> Assignment: In the records below, count the lines that have "clicking" and answer with the number alone.

> Available data:
|---|
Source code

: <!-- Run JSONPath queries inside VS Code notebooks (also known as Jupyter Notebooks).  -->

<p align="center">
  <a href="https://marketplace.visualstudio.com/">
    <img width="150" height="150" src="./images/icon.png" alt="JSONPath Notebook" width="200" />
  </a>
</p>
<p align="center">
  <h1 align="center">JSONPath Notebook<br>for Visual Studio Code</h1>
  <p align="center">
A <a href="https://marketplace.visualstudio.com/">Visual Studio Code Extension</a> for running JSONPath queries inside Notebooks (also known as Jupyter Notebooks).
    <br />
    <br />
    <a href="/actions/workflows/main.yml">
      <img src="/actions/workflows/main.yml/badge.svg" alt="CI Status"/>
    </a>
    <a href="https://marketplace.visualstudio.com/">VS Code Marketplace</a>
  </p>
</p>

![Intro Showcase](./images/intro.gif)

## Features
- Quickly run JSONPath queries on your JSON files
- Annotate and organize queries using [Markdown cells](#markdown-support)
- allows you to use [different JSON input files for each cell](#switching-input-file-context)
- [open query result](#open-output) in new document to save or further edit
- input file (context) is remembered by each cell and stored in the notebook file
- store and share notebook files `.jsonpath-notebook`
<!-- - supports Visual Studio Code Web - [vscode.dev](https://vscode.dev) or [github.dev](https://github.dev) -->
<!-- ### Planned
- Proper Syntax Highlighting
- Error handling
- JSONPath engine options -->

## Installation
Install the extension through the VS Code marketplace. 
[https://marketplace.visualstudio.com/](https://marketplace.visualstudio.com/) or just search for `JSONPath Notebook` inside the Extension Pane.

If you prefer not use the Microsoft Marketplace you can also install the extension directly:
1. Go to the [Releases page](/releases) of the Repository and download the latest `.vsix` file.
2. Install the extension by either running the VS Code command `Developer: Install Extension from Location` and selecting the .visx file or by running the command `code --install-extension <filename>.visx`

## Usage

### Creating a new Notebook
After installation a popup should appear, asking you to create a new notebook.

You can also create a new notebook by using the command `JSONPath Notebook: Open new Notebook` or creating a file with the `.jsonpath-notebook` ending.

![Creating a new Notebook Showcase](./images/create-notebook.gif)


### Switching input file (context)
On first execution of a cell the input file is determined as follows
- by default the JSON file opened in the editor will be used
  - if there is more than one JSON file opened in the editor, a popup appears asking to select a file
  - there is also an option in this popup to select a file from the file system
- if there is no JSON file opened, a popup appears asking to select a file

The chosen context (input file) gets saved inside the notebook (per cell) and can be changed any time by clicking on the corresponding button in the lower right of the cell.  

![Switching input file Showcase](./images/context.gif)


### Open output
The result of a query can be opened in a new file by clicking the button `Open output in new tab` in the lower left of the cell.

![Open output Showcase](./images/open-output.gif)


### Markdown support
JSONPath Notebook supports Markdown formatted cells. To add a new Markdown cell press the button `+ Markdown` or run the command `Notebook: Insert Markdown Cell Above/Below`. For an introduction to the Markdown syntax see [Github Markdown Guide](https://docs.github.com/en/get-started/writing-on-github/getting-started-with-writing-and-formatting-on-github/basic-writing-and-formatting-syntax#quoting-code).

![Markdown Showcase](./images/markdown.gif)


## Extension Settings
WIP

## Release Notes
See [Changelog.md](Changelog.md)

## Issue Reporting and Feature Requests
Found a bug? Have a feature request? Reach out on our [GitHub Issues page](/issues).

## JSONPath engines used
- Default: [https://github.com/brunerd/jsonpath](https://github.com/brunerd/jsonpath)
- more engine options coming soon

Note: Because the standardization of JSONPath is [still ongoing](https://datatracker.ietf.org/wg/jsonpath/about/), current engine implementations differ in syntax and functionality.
|---|
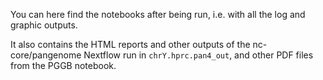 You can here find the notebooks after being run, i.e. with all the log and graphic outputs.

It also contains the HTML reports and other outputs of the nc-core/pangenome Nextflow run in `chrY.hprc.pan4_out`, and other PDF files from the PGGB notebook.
|---|
> Exercise result: 2